Write out exactly the lines that run from the one containing "- https://stackoverflow.com/a/73621474/13425151" to the end of the entries below, with both end lines included.

>>>

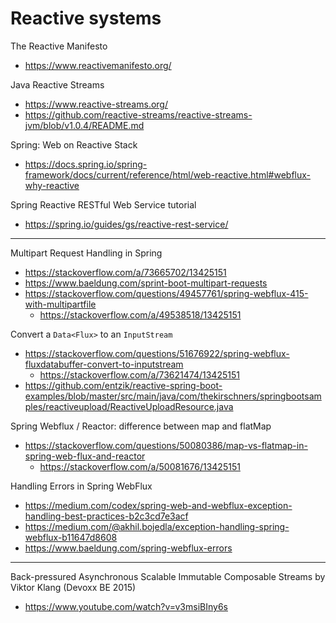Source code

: # Reactive systems

The Reactive Manifesto
- https://www.reactivemanifesto.org/

Java Reactive Streams
- https://www.reactive-streams.org/
- https://github.com/reactive-streams/reactive-streams-jvm/blob/v1.0.4/README.md

Spring: Web on Reactive Stack
- https://docs.spring.io/spring-framework/docs/current/reference/html/web-reactive.html#webflux-why-reactive

Spring Reactive RESTful Web Service tutorial
- https://spring.io/guides/gs/reactive-rest-service/

---

Multipart Request Handling in Spring
- https://stackoverflow.com/a/73665702/13425151
- https://www.baeldung.com/sprint-boot-multipart-requests
- https://stackoverflow.com/questions/49457761/spring-webflux-415-with-multipartfile
  - https://stackoverflow.com/a/49538518/13425151

Convert a `Data<Flux>` to  an `InputStream`
- https://stackoverflow.com/questions/51676922/spring-webflux-fluxdatabuffer-convert-to-inputstream
  - https://stackoverflow.com/a/73621474/13425151
- https://github.com/entzik/reactive-spring-boot-examples/blob/master/src/main/java/com/thekirschners/springbootsamples/reactiveupload/ReactiveUploadResource.java

Spring Webflux / Reactor: difference between map and flatMap
- https://stackoverflow.com/questions/50080386/map-vs-flatmap-in-spring-web-flux-and-reactor
  - https://stackoverflow.com/a/50081676/13425151

Handling Errors in Spring WebFlux
- https://medium.com/codex/spring-web-and-webflux-exception-handling-best-practices-b2c3cd7e3acf
- https://medium.com/@akhil.bojedla/exception-handling-spring-webflux-b11647d8608
- https://www.baeldung.com/spring-webflux-errors

---

Back-pressured Asynchronous Scalable Immutable Composable Streams by Viktor Klang (Devoxx BE 2015)
- https://www.youtube.com/watch?v=v3msiBIny6s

<<<

§ Solution to this task:
  - https://stackoverflow.com/a/73621474/13425151
- https://github.com/entzik/reactive-spring-boot-examples/blob/master/src/main/java/com/thekirschners/springbootsamples/reactiveupload/ReactiveUploadResource.java

Spring Webflux / Reactor: difference between map and flatMap
- https://stackoverflow.com/questions/50080386/map-vs-flatmap-in-spring-web-flux-and-reactor
  - https://stackoverflow.com/a/50081676/13425151

Handling Errors in Spring WebFlux
- https://medium.com/codex/spring-web-and-webflux-exception-handling-best-practices-b2c3cd7e3acf
- https://medium.com/@akhil.bojedla/exception-handling-spring-webflux-b11647d8608
- https://www.baeldung.com/spring-webflux-errors

---

Back-pressured Asynchronous Scalable Immutable Composable Streams by Viktor Klang (Devoxx BE 2015)
- https://www.youtube.com/watch?v=v3msiBIny6s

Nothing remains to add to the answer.